Dalai Lama says 2014 Nobel Peace Prize will help resolve India-Pakistan border conflict

October 20, 2014

Asian News International, October 19, 2014 - Tibetan spiritual leader, the Dalai Lama, has said that the joint conferring of this year's Nobel Peace Prize on Indian Kailash Satyarthi and Pakistani teen Malala Yousafzai can help resolve the border conflict between the two neighbours.

Pakistani teenager Malala Yousafzai, shot in the head by the Taliban two years ago for advocating girls' right to education, and Indian children's right advocate Kailash Satyarthi won the 2014 Nobel Peace Prize on Friday (October 10).

Expressing his feelings for both awardees, the Dalai Lama said, "I think, morally, this is very helpful. Of course, this builds a closer field. I think a genuine true sense of brotherhood sisterhood between Pakistan and Indians."

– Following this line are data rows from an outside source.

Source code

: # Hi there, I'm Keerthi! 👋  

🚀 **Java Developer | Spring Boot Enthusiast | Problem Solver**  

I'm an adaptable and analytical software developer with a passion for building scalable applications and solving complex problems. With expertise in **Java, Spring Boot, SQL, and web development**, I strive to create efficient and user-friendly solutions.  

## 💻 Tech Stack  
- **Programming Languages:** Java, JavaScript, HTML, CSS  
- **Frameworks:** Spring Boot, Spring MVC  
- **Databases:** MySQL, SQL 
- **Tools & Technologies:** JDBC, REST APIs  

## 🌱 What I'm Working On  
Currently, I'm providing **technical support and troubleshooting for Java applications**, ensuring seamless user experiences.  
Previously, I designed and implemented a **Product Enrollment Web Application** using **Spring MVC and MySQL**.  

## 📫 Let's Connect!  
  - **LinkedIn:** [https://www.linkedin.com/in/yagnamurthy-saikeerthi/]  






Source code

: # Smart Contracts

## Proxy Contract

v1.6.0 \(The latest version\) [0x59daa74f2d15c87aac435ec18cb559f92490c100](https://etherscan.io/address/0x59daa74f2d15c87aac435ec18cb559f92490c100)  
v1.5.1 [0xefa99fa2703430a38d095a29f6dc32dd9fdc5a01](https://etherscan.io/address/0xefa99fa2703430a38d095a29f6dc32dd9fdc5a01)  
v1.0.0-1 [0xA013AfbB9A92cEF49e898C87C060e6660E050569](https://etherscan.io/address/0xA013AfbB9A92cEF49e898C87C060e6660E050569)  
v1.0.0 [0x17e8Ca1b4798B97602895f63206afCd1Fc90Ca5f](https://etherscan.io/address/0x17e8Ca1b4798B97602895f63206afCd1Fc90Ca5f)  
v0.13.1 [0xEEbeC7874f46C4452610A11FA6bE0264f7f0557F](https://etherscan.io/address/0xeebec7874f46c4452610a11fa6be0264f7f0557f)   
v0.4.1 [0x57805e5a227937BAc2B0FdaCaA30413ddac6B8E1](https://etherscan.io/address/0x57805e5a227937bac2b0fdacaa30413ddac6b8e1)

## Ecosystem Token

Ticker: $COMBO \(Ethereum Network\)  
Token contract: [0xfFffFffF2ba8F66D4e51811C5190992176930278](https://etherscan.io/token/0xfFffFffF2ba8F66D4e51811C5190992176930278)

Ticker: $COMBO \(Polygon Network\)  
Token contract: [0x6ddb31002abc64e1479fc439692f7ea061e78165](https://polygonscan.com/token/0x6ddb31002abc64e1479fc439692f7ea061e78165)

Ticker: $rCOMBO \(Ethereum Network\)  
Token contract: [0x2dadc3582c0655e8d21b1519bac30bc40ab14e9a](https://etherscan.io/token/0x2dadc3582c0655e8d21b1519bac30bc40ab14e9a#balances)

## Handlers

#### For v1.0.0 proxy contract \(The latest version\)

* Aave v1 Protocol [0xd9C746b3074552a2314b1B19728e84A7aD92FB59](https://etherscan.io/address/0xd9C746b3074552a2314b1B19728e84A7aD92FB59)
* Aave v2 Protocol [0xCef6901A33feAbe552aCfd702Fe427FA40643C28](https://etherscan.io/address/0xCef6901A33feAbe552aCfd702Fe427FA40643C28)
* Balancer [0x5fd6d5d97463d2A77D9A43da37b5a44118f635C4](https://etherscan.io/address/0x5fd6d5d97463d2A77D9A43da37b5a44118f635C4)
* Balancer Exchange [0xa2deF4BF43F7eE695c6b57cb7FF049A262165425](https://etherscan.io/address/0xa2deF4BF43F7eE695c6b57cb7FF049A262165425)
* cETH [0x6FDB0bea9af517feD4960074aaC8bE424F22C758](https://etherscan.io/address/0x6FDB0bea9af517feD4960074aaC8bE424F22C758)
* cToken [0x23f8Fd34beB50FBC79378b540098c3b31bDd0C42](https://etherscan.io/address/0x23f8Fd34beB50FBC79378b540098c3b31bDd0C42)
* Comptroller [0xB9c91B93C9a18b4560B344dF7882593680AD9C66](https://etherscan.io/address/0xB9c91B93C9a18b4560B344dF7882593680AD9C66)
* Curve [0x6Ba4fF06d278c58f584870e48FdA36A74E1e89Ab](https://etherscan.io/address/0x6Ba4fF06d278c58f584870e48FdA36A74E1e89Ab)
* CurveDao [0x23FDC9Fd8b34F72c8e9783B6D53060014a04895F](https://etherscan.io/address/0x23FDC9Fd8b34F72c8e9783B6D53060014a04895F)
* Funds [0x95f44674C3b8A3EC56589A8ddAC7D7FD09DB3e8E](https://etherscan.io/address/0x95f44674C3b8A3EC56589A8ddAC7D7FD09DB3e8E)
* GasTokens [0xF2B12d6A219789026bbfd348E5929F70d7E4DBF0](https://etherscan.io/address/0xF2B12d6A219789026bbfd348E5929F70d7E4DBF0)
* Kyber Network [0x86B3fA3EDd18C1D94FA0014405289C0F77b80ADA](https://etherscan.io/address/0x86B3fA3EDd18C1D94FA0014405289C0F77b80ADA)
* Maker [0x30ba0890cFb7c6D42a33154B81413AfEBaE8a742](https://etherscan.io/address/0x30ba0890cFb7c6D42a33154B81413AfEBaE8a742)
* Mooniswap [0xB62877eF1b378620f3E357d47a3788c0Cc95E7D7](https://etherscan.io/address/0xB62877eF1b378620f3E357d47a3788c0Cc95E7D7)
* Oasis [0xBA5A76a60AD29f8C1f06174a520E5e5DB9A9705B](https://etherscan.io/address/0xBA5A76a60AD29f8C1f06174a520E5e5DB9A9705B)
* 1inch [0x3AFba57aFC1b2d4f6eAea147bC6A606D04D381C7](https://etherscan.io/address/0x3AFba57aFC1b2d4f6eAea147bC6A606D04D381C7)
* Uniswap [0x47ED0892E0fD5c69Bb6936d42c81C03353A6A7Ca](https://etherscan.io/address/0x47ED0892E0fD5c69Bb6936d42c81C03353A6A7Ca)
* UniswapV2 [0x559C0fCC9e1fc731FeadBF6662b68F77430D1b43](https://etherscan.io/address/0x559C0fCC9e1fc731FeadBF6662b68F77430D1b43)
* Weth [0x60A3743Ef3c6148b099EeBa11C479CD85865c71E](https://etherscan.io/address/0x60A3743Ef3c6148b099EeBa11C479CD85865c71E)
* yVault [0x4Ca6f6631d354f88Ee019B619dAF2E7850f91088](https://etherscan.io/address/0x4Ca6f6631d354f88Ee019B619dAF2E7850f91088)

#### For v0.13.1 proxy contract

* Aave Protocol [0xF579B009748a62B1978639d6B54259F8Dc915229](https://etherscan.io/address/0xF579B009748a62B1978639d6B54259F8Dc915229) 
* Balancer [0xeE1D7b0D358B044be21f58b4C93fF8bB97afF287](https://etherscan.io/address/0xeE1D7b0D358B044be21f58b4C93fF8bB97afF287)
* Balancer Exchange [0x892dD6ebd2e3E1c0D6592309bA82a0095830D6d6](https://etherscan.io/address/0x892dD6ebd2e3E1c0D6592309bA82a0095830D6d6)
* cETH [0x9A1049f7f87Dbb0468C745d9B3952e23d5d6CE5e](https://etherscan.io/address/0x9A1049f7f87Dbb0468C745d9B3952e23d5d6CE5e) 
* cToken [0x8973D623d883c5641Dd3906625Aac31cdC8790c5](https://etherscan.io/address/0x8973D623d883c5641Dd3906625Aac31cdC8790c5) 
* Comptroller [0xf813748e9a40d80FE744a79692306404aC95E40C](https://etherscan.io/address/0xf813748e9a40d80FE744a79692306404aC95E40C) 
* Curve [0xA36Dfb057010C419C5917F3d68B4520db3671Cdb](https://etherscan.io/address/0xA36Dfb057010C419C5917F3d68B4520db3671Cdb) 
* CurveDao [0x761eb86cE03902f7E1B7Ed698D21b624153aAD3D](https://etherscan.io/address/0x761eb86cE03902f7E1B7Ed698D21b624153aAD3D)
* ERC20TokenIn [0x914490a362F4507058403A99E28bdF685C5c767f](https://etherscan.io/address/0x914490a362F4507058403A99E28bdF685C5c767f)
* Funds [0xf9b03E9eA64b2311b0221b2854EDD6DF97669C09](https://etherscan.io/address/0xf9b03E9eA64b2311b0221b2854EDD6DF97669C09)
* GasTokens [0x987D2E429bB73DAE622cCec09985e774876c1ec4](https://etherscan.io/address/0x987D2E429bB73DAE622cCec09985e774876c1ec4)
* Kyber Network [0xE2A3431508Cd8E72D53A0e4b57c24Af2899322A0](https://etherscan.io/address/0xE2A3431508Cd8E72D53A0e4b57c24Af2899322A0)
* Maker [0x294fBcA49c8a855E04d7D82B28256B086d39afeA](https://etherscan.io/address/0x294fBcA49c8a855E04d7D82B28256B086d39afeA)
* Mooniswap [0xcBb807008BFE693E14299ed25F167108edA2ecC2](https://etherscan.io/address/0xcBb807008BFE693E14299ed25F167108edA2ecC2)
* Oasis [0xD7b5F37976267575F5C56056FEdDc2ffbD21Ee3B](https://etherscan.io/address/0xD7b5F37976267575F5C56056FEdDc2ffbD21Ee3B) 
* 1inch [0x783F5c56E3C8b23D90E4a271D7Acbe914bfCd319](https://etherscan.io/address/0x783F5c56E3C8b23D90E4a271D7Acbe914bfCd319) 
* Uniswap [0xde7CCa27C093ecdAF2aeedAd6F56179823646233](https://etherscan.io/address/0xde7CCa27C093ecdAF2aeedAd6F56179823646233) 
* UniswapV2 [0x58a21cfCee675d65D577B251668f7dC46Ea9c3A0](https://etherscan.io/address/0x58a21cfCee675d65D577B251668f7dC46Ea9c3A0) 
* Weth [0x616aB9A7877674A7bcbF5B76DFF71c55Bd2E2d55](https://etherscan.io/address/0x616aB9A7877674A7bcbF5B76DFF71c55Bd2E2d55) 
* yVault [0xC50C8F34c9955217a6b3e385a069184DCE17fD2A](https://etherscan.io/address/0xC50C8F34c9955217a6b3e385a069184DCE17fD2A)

The Dalai Lama commended both Malala Yousafzai and Kailash Satyarthi for working to support children and said that children's future will only be secured if it is ensured that they receive full and equal education. The presence of exiled Tibetan spiritual leader in India, who has lived in the north of the country since fleeing a failed uprising against Chinese rule of his homeland in 1959, is a major irritant for China, apart from a border dispute with India, that led to a brief war in 1962 where Indian forces suffered major reverses.

A government of exiled Tibetans and tens of thousands of refugees are also based in India.

China, which regards the Dalai Lama as a dangerous separatist, has ruled Tibet with an iron fist since Communist troops marched in 1950. The Dalai Lama fled into exile in India in 1959 after an abortive uprising against Chinese rule.

Since India and Pakistan split 67 years ago, the nations have fought each other in three wars, two over Kashmir. There has not been a full-blown war since they both tested nuclear weapons in 1998. Exchanges of sporadic fire are common along the de facto border dividing the region, despite a ceasefire pact signed in 2003. But the extent and intensity of the latest violence and the number of civilian deaths is unusual.

India earlier warned Pakistan it would pay an "unaffordable price" if it persisted with shelling and machine-gun fire across a heavily populated border area in the lowlands of Kashmir.

Both claim all of Kashmir's Himalayan mountains and fertile valleys. Their shared border is among the most heavily militarised in the world and travel between the two nations is kept to a minimum.